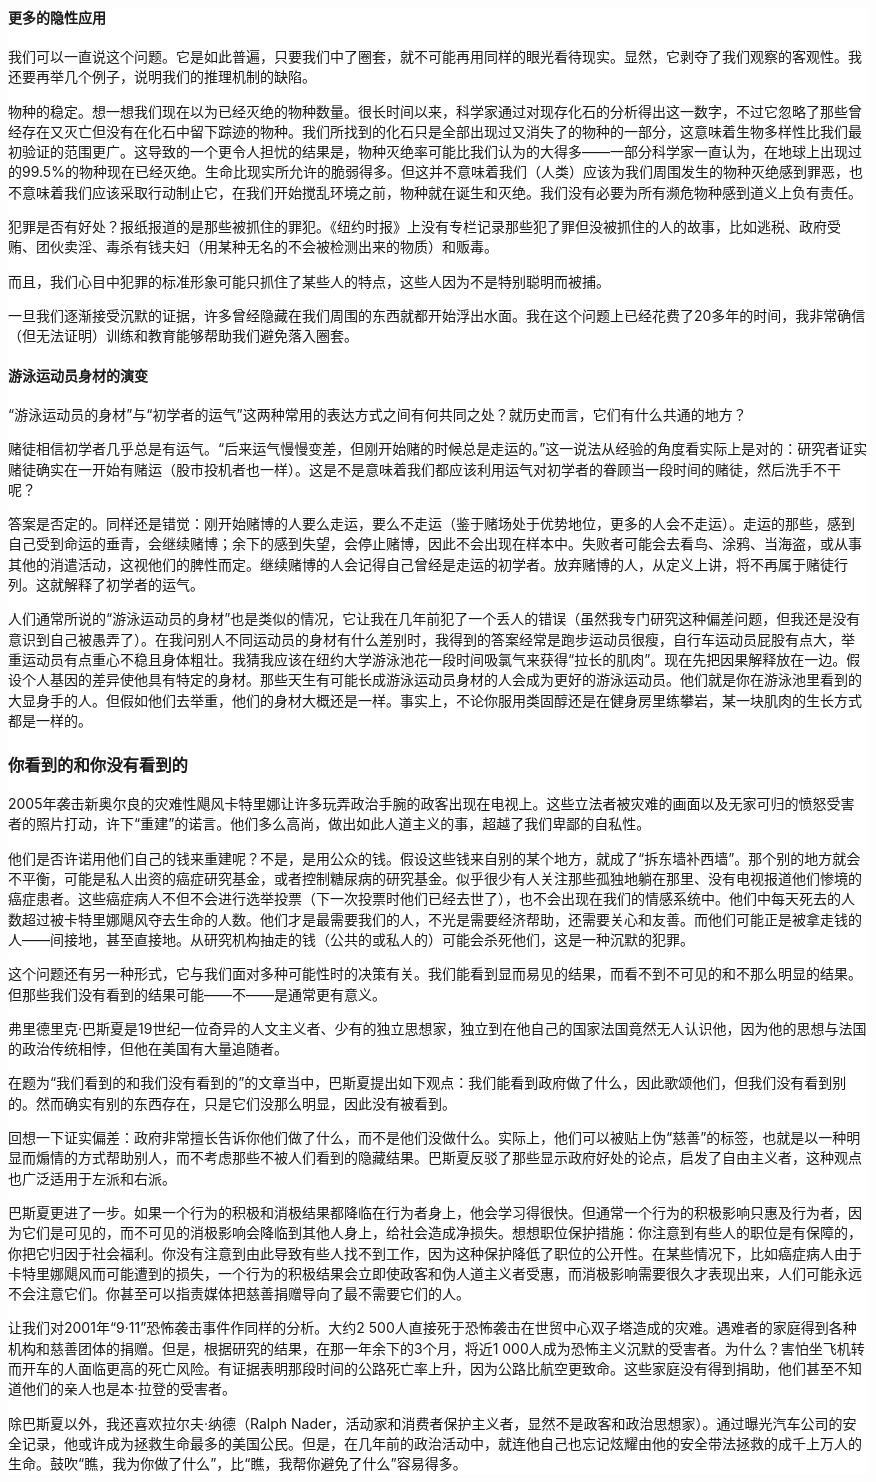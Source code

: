 #### 更多的隐性应用

我们可以一直说这个问题。它是如此普遍，只要我们中了圈套，就不可能再用同样的眼光看待现实。显然，它剥夺了我们观察的客观性。我还要再举几个例子，说明我们的推理机制的缺陷。

物种的稳定。想一想我们现在以为已经灭绝的物种数量。很长时间以来，科学家通过对现存化石的分析得出这一数字，不过它忽略了那些曾经存在又灭亡但没有在化石中留下踪迹的物种。我们所找到的化石只是全部出现过又消失了的物种的一部分，这意味着生物多样性比我们最初验证的范围更广。这导致的一个更令人担忧的结果是，物种灭绝率可能比我们认为的大得多——一部分科学家一直认为，在地球上出现过的99.5%的物种现在已经灭绝。生命比现实所允许的脆弱得多。但这并不意味着我们（人类）应该为我们周围发生的物种灭绝感到罪恶，也不意味着我们应该采取行动制止它，在我们开始搅乱环境之前，物种就在诞生和灭绝。我们没有必要为所有濒危物种感到道义上负有责任。

犯罪是否有好处？报纸报道的是那些被抓住的罪犯。《纽约时报》上没有专栏记录那些犯了罪但没被抓住的人的故事，比如逃税、政府受贿、团伙卖淫、毒杀有钱夫妇（用某种无名的不会被检测出来的物质）和贩毒。

而且，我们心目中犯罪的标准形象可能只抓住了某些人的特点，这些人因为不是特别聪明而被捕。

一旦我们逐渐接受沉默的证据，许多曾经隐藏在我们周围的东西就都开始浮出水面。我在这个问题上已经花费了20多年的时间，我非常确信（但无法证明）训练和教育能够帮助我们避免落入圈套。

#### 游泳运动员身材的演变

“游泳运动员的身材”与“初学者的运气”这两种常用的表达方式之间有何共同之处？就历史而言，它们有什么共通的地方？

赌徒相信初学者几乎总是有运气。“后来运气慢慢变差，但刚开始赌的时候总是走运的。”这一说法从经验的角度看实际上是对的：研究者证实赌徒确实在一开始有赌运（股市投机者也一样）。这是不是意味着我们都应该利用运气对初学者的眷顾当一段时间的赌徒，然后洗手不干呢？

答案是否定的。同样还是错觉：刚开始赌博的人要么走运，要么不走运（鉴于赌场处于优势地位，更多的人会不走运）。走运的那些，感到自己受到命运的垂青，会继续赌博；余下的感到失望，会停止赌博，因此不会出现在样本中。失败者可能会去看鸟、涂鸦、当海盗，或从事其他的消遣活动，这视他们的脾性而定。继续赌博的人会记得自己曾经是走运的初学者。放弃赌博的人，从定义上讲，将不再属于赌徒行列。这就解释了初学者的运气。

人们通常所说的“游泳运动员的身材”也是类似的情况，它让我在几年前犯了一个丢人的错误（虽然我专门研究这种偏差问题，但我还是没有意识到自己被愚弄了）。在我问别人不同运动员的身材有什么差别时，我得到的答案经常是跑步运动员很瘦，自行车运动员屁股有点大，举重运动员有点重心不稳且身体粗壮。我猜我应该在纽约大学游泳池花一段时间吸氯气来获得“拉长的肌肉”。现在先把因果解释放在一边。假设个人基因的差异使他具有特定的身材。那些天生有可能长成游泳运动员身材的人会成为更好的游泳运动员。他们就是你在游泳池里看到的大显身手的人。但假如他们去举重，他们的身材大概还是一样。事实上，不论你服用类固醇还是在健身房里练攀岩，某一块肌肉的生长方式都是一样的。

### 你看到的和你没有看到的

2005年袭击新奥尔良的灾难性飓风卡特里娜让许多玩弄政治手腕的政客出现在电视上。这些立法者被灾难的画面以及无家可归的愤怒受害者的照片打动，许下“重建”的诺言。他们多么高尚，做出如此人道主义的事，超越了我们卑鄙的自私性。

他们是否许诺用他们自己的钱来重建呢？不是，是用公众的钱。假设这些钱来自别的某个地方，就成了“拆东墙补西墙”。那个别的地方就会不平衡，可能是私人出资的癌症研究基金，或者控制糖尿病的研究基金。似乎很少有人关注那些孤独地躺在那里、没有电视报道他们惨境的癌症患者。这些癌症病人不但不会进行选举投票（下一次投票时他们已经去世了），也不会出现在我们的情感系统中。他们中每天死去的人数超过被卡特里娜飓风夺去生命的人数。他们才是最需要我们的人，不光是需要经济帮助，还需要关心和友善。而他们可能正是被拿走钱的人——间接地，甚至直接地。从研究机构抽走的钱（公共的或私人的）可能会杀死他们，这是一种沉默的犯罪。

这个问题还有另一种形式，它与我们面对多种可能性时的决策有关。我们能看到显而易见的结果，而看不到不可见的和不那么明显的结果。但那些我们没有看到的结果可能——不——是通常更有意义。

弗里德里克·巴斯夏是19世纪一位奇异的人文主义者、少有的独立思想家，独立到在他自己的国家法国竟然无人认识他，因为他的思想与法国的政治传统相悖，但他在美国有大量追随者。

在题为“我们看到的和我们没有看到的”的文章当中，巴斯夏提出如下观点：我们能看到政府做了什么，因此歌颂他们，但我们没有看到别的。然而确实有别的东西存在，只是它们没那么明显，因此没有被看到。

回想一下证实偏差：政府非常擅长告诉你他们做了什么，而不是他们没做什么。实际上，他们可以被贴上伪“慈善”的标签，也就是以一种明显而煽情的方式帮助别人，而不考虑那些不被人们看到的隐藏结果。巴斯夏反驳了那些显示政府好处的论点，启发了自由主义者，这种观点也广泛适用于左派和右派。

巴斯夏更进了一步。如果一个行为的积极和消极结果都降临在行为者身上，他会学习得很快。但通常一个行为的积极影响只惠及行为者，因为它们是可见的，而不可见的消极影响会降临到其他人身上，给社会造成净损失。想想职位保护措施：你注意到有些人的职位是有保障的，你把它归因于社会福利。你没有注意到由此导致有些人找不到工作，因为这种保护降低了职位的公开性。在某些情况下，比如癌症病人由于卡特里娜飓风而可能遭到的损失，一个行为的积极结果会立即使政客和伪人道主义者受惠，而消极影响需要很久才表现出来，人们可能永远不会注意它们。你甚至可以指责媒体把慈善捐赠导向了最不需要它们的人。

让我们对2001年“9·11”恐怖袭击事件作同样的分析。大约2 500人直接死于恐怖袭击在世贸中心双子塔造成的灾难。遇难者的家庭得到各种机构和慈善团体的捐赠。但是，根据研究的结果，在那一年余下的3个月，将近1 000人成为恐怖主义沉默的受害者。为什么？害怕坐飞机转而开车的人面临更高的死亡风险。有证据表明那段时间的公路死亡率上升，因为公路比航空更致命。这些家庭没有得到捐助，他们甚至不知道他们的亲人也是本·拉登的受害者。

除巴斯夏以外，我还喜欢拉尔夫·纳德（Ralph Nader，活动家和消费者保护主义者，显然不是政客和政治思想家）。通过曝光汽车公司的安全记录，他或许成为拯救生命最多的美国公民。但是，在几年前的政治活动中，就连他自己也忘记炫耀由他的安全带法拯救的成千上万人的生命。鼓吹“瞧，我为你做了什么”，比“瞧，我帮你避免了什么”容易得多。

- **Assignment**:
Give an exact copy of the lines above from the line with "赌徒相信初学者几乎总是有运气" up to and including the line with "答案是否定的。同样还是错觉：", and leave everything else out.

- **Result of the task**:
赌徒相信初学者几乎总是有运气。“后来运气慢慢变差，但刚开始赌的时候总是走运的。”这一说法从经验的角度看实际上是对的：研究者证实赌徒确实在一开始有赌运（股市投机者也一样）。这是不是意味着我们都应该利用运气对初学者的眷顾当一段时间的赌徒，然后洗手不干呢？

答案是否定的。同样还是错觉：刚开始赌博的人要么走运，要么不走运（鉴于赌场处于优势地位，更多的人会不走运）。走运的那些，感到自己受到命运的垂青，会继续赌博；余下的感到失望，会停止赌博，因此不会出现在样本中。失败者可能会去看鸟、涂鸦、当海盗，或从事其他的消遣活动，这视他们的脾性而定。继续赌博的人会记得自己曾经是走运的初学者。放弃赌博的人，从定义上讲，将不再属于赌徒行列。这就解释了初学者的运气。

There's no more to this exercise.